Now I don’t want to make it sound like I have anything against producers. Some of the closest personal friendships I have formed in this business have been with producers. But Martin wasn’t a producer. No more than I belonged in the chorus line of Chicago did he belong in that uniquely complicated and misunderstood role. And to be fair to him, it was a little like the blind leading the blind. Although I was brimming with enthusiasm, I had yet to develop a proper understanding of what the job of directing entails in a practical sense. In other words, I had yet to experience the paradigm shift I now believe to be essential for anyone who wants to translate mere talent into actually being able to get a film made the way you want it to be.

It's all about politics.

Not real politics of course. The lovely Mata Hari has been working in real politics for much of the past year and she comes home with enough stories to prove the old adage that two things you never want to see being made are laws and sausages. No I'm talking about the politics of people; of playing the game to get what you want without shooting yourself in the foot. Nor anyone else, if you can help it.

I wanted to make something very creative, stylish, impressionistic even. This was to be shown in cinemas, after all. Martin, on the other hand, wanted something that ticked all the right boxes in terms of Getting The Message Out, and saw the creative side as entirely secondary to that aim. Alarm bells really started to ring when we were discussing how best to handle a lengthy section of old newsreel, showing, of all things, Adolf Hitler having tea with David Lloyd George at Berchetsgaden. It’s an extremely powerful piece of film, largely because of its apparent innocuousness. I was determined that it should be presented sensitively, maybe even in silence. Martin wanted to use a presenter to tell the audience all about where the film came from. Moreover, he wanted the presenter superimposed onto the film itself, to make it look like they, too, were having tea with Hitler.

Now, I don’t believe for one second that Martin was trying to be offensive. He just honestly thought it was a good idea. Unfortunately he was willing to force it through if necessary. In any case, I panicked. That wasn’t the only worrying incident, but it was by far the most symbolic. And so with a deep breath, I set about making the entire film how I wanted it, regardless of what anyone else wanted, and by clandestine means if needs be.

I blush with guilt now at the extreme lengths I would go to in order to conceal what I was doing – printing up fake shooting schedules, lining up some really quite famous actors to be interviewed and then ‘accidentally’ forgetting to bring the questions I had been allotted, forcing me to use my own, and so forth. I did all this firmly in the belief that it was right for both film and the purpose for which it was being made. In retrospect, dishonourable though it might have been, I was entirely right on that count.
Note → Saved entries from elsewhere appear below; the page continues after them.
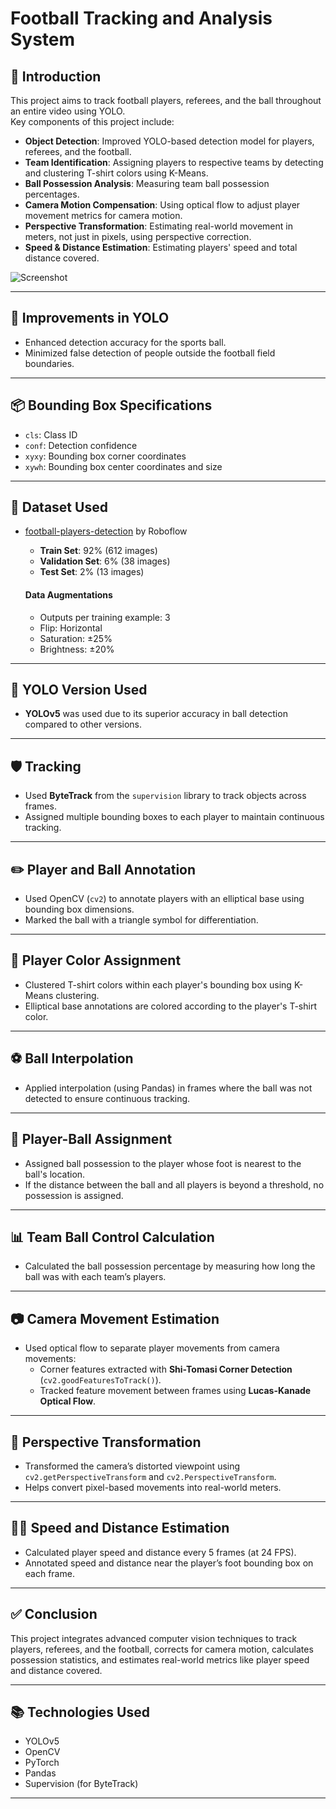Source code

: # Football Tracking and Analysis System

## 🎯 Introduction
This project aims to track football players, referees, and the ball throughout an entire video using YOLO.  
Key components of this project include:
- **Object Detection**: Improved YOLO-based detection model for players, referees, and the football.
- **Team Identification**: Assigning players to respective teams by detecting and clustering T-shirt colors using K-Means.
- **Ball Possession Analysis**: Measuring team ball possession percentages.
- **Camera Motion Compensation**: Using optical flow to adjust player movement metrics for camera motion.
- **Perspective Transformation**: Estimating real-world movement in meters, not just in pixels, using perspective correction.
- **Speed & Distance Estimation**: Estimating players' speed and total distance covered.

![Screenshot](output_videos/screenshot.png)

---

## 🚀 Improvements in YOLO
- Enhanced detection accuracy for the sports ball.
- Minimized false detection of people outside the football field boundaries.

---

## 📦 Bounding Box Specifications
- `cls`: Class ID  
- `conf`: Detection confidence  
- `xyxy`: Bounding box corner coordinates  
- `xywh`: Bounding box center coordinates and size  

---

## 📁 Dataset Used 
- [football-players-detection](https://universe.roboflow.com/roboflow-jvuqo/football-players-detection-3zvbc/dataset/1) by Roboflow
  - **Train Set**: 92% (612 images)  
  - **Validation Set**: 6% (38 images)  
  - **Test Set**: 2% (13 images)  

  #### Data Augmentations
  - Outputs per training example: 3  
  - Flip: Horizontal  
  - Saturation: ±25%  
  - Brightness: ±20%  

---

## 🤖 YOLO Version Used
- **YOLOv5** was used due to its superior accuracy in ball detection compared to other versions.

---

## 🛡️ Tracking
- Used **ByteTrack** from the `supervision` library to track objects across frames.
- Assigned multiple bounding boxes to each player to maintain continuous tracking.

---

## ✏️ Player and Ball Annotation
- Used OpenCV (`cv2`) to annotate players with an elliptical base using bounding box dimensions.
- Marked the ball with a triangle symbol for differentiation.

---

## 🎨 Player Color Assignment
- Clustered T-shirt colors within each player's bounding box using K-Means clustering.
- Elliptical base annotations are colored according to the player's T-shirt color.

---

## ⚽ Ball Interpolation
- Applied interpolation (using Pandas) in frames where the ball was not detected to ensure continuous tracking.

---

## 🔎 Player-Ball Assignment
- Assigned ball possession to the player whose foot is nearest to the ball's location.
- If the distance between the ball and all players is beyond a threshold, no possession is assigned.

---

## 📊 Team Ball Control Calculation
- Calculated the ball possession percentage by measuring how long the ball was with each team’s players.

---

## 📷 Camera Movement Estimation
- Used optical flow to separate player movements from camera movements:
    - Corner features extracted with **Shi-Tomasi Corner Detection** (`cv2.goodFeaturesToTrack()`).
    - Tracked feature movement between frames using **Lucas-Kanade Optical Flow**.

---

## 🔄 Perspective Transformation
- Transformed the camera’s distorted viewpoint using `cv2.getPerspectiveTransform` and `cv2.PerspectiveTransform`.
- Helps convert pixel-based movements into real-world meters.

---

## 🏃‍♂️ Speed and Distance Estimation
- Calculated player speed and distance every 5 frames (at 24 FPS).
- Annotated speed and distance near the player’s foot bounding box on each frame.

---

## ✅ Conclusion
This project integrates advanced computer vision techniques to track players, referees, and the football, corrects for camera motion, calculates possession statistics, and estimates real-world metrics like player speed and distance covered.

---

## 📚 Technologies Used
- YOLOv5  
- OpenCV  
- PyTorch  
- Pandas  
- Supervision (for ByteTrack)  

---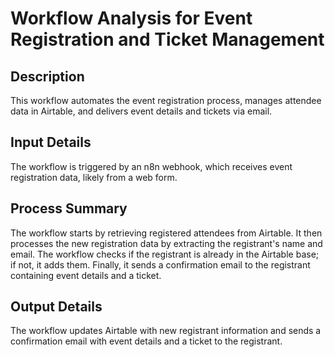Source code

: # Workflow Analysis for Event Registration and Ticket Management

## Description
This workflow automates the event registration process, manages attendee data in Airtable, and delivers event details and tickets via email.

## Input Details
The workflow is triggered by an n8n webhook, which receives event registration data, likely from a web form.

## Process Summary
The workflow starts by retrieving registered attendees from Airtable. It then processes the new registration data by extracting the registrant's name and email. The workflow checks if the registrant is already in the Airtable base; if not, it adds them. Finally, it sends a confirmation email to the registrant containing event details and a ticket.

## Output Details
The workflow updates Airtable with new registrant information and sends a confirmation email with event details and a ticket to the registrant.
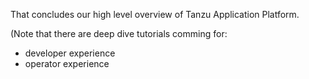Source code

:That concludes our high level overview of Tanzu Application Platform.

(Note that there are deep dive tutorials comming for:

* developer experience 
* operator experience

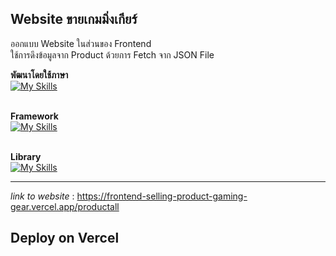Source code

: ## Website ขายเกมมิ่งเกียร์
<span>ออกแบบ Website ในส่วนของ Frontend</span>
</br>
<span>ใช้การดึงข้อมูลจาก Product ด้วยการ Fetch จาก JSON File</span>
  
**พัฒนาโดยใช้ภาษา**
<br />
[![My Skills](https://skillicons.dev/icons?i=html,css,js)](https://skillicons.dev)
<br />
<br />

**Framework**
<br />
[![My Skills](https://skillicons.dev/icons?i=tailwind)](https://skillicons.dev)
<br />
<br />

**Library**
<br />
[![My Skills](https://skillicons.dev/icons?i=react)](https://skillicons.dev)
<hr>

*link to website* : https://frontend-selling-product-gaming-gear.vercel.app/productall

## Deploy on Vercel
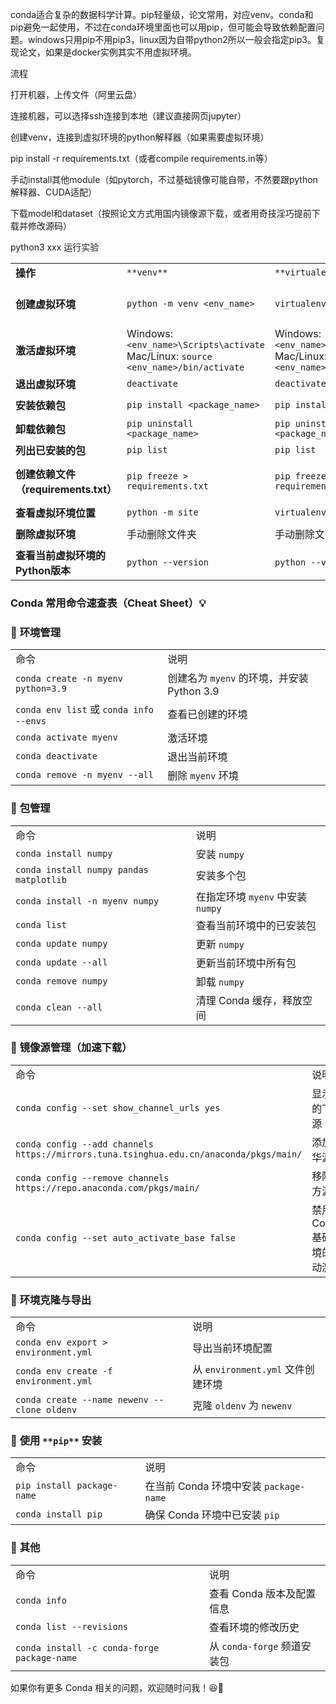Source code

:   

conda适合复杂的数据科学计算。pip轻量级，论文常用，对应venv。conda和pip避免一起使用，不过在conda环境里面也可以用pip，但可能会导致依赖配置问题。windows只用pip不用pip3，linux因为自带python2所以一般会指定pip3。复现论文，如果是docker实例其实不用虚拟环境。

流程

打开机器，上传文件（阿里云盘）

连接机器，可以选择ssh连接到本地（建议直接网页jupyter）

创建venv，连接到虚拟环境的python解释器（如果需要虚拟环境）

pip install -r requirements.txt（或者compile requirements.in等）

手动install其他module（如pytorch，不过基础镜像可能自带，不然要跟python解释器、CUDA适配）

下载model和dataset（按照论文方式用国内镜像源下载，或者用奇技淫巧提前下载并修改源码）

python3 xxx 运行实验

  

|   |   |   |   |   |
|---|---|---|---|---|
|**操作**|`**venv**`|`**virtualenv**`|`**pipenv**`|`**poetry**`|
|**创建虚拟环境**|`python -m venv <env_name>`|`virtualenv <env_name>`|`pipenv --python <python_version>`|`poetry new <project_name> && cd <project_name>`|
|**激活虚拟环境**|Windows: `<env_name>\Scripts\activate` Mac/Linux: `source <env_name>/bin/activate`|Windows: `<env_name>\Scripts\activate` Mac/Linux: `source <env_name>/bin/activate`|`pipenv shell`|`poetry shell`|
|**退出虚拟环境**|`deactivate`|`deactivate`|`exit`|`exit`|
|**安装依赖包**|`pip install <package_name>`|`pip install <package_name>`|`pipenv install <package_name>`|`poetry add <package_name>`|
|**卸载依赖包**|`pip uninstall <package_name>`|`pip uninstall <package_name>`|`pipenv uninstall <package_name>`|`poetry remove <package_name>`|
|**列出已安装的包**|`pip list`|`pip list`|`pipenv graph`|`poetry show`|
|**创建依赖文件（requirements.txt）**|`pip freeze > requirements.txt`|`pip freeze > requirements.txt`|`pipenv lock`|`poetry export -f requirements.txt > requirements.txt`|
|**查看虚拟环境位置**|`python -m site`|`virtualenv --version`|`pipenv --venv`|`poetry env info`|
|**删除虚拟环境**|手动删除文件夹|手动删除文件夹|`pipenv --rm`|`poetry env remove`|
|**查看当前虚拟环境的Python版本**|`python --version`|`python --version`|`pipenv --py`|`poetry env info`|

### Conda 常用命令速查表（Cheat Sheet）💡

### 📌 **环境管理**

  

|   |   |
|---|---|
|命令|说明|
|`conda create -n myenv python=3.9`|创建名为 `myenv` 的环境，并安装 Python 3.9|
|`conda env list` 或 `conda info --envs`|查看已创建的环境|
|`conda activate myenv`|激活环境|
|`conda deactivate`|退出当前环境|
|`conda remove -n myenv --all`|删除 `myenv` 环境|

### 📌 **包管理**

|   |   |
|---|---|
|命令|说明|
|`conda install numpy`|安装 `numpy`|
|`conda install numpy pandas matplotlib`|安装多个包|
|`conda install -n myenv numpy`|在指定环境 `myenv` 中安装 `numpy`|
|`conda list`|查看当前环境中的已安装包|
|`conda update numpy`|更新 `numpy`|
|`conda update --all`|更新当前环境中所有包|
|`conda remove numpy`|卸载 `numpy`|
|`conda clean --all`|清理 Conda 缓存，释放空间|

### 📌 **镜像源管理（加速下载）**

|   |   |
|---|---|
|命令|说明|
|`conda config --set show_channel_urls yes`|显示包的下载源|
|`conda config --add channels https://mirrors.tuna.tsinghua.edu.cn/anaconda/pkgs/main/`|添加清华源|
|`conda config --remove channels https://repo.anaconda.com/pkgs/main/`|移除官方源|
|`conda config --set auto_activate_base false`|禁用 Conda 基础环境的自动激活|

### 📌 **环境克隆与导出**

|   |   |
|---|---|
|命令|说明|
|`conda env export > environment.yml`|导出当前环境配置|
|`conda env create -f environment.yml`|从 `environment.yml` 文件创建环境|
|`conda create --name newenv --clone oldenv`|克隆 `oldenv` 为 `newenv`|

### 📌 **使用** `**pip**` **安装**

|   |   |
|---|---|
|命令|说明|
|`pip install package-name`|在当前 Conda 环境中安装 `package-name`|
|`conda install pip`|确保 Conda 环境中已安装 `pip`|

### 📌 **其他**

|   |   |
|---|---|
|命令|说明|
|`conda info`|查看 Conda 版本及配置信息|
|`conda list --revisions`|查看环境的修改历史|
|`conda install -c conda-forge package-name`|从 `conda-forge` 频道安装包|

如果你有更多 Conda 相关的问题，欢迎随时问我！😆🚀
By the time we reached the later stages of editing, the relationship between Martin and I had broken down to the point where I was forced to let certain elements of the film be cut in ways that were anathema to me. It was a terribly painful thing to watch, but of course he had every right to do so. He would have been quite within his rights to fire me. After all, his company was paying for my act of artistic bravado.

It wasn’t a bad film in the end, even if it wasn’t quite what I wanted. It did get a limited UK cinema release, and I still occasionally get sent nice reviews from various festivals around the world at which it is shown. And for the record, there was no presenter, no fake despotic tea parties, and I’ve since seen Martin socially. We’ve even laughed about the experience, albeit through slightly gritted teeth.

So you know what? My first experience of being fired – at the opposing bookend to my twenties from when I first expected it – really wasn’t that bad at all. It could have been worse. After all, I could have been a safe pair of hands.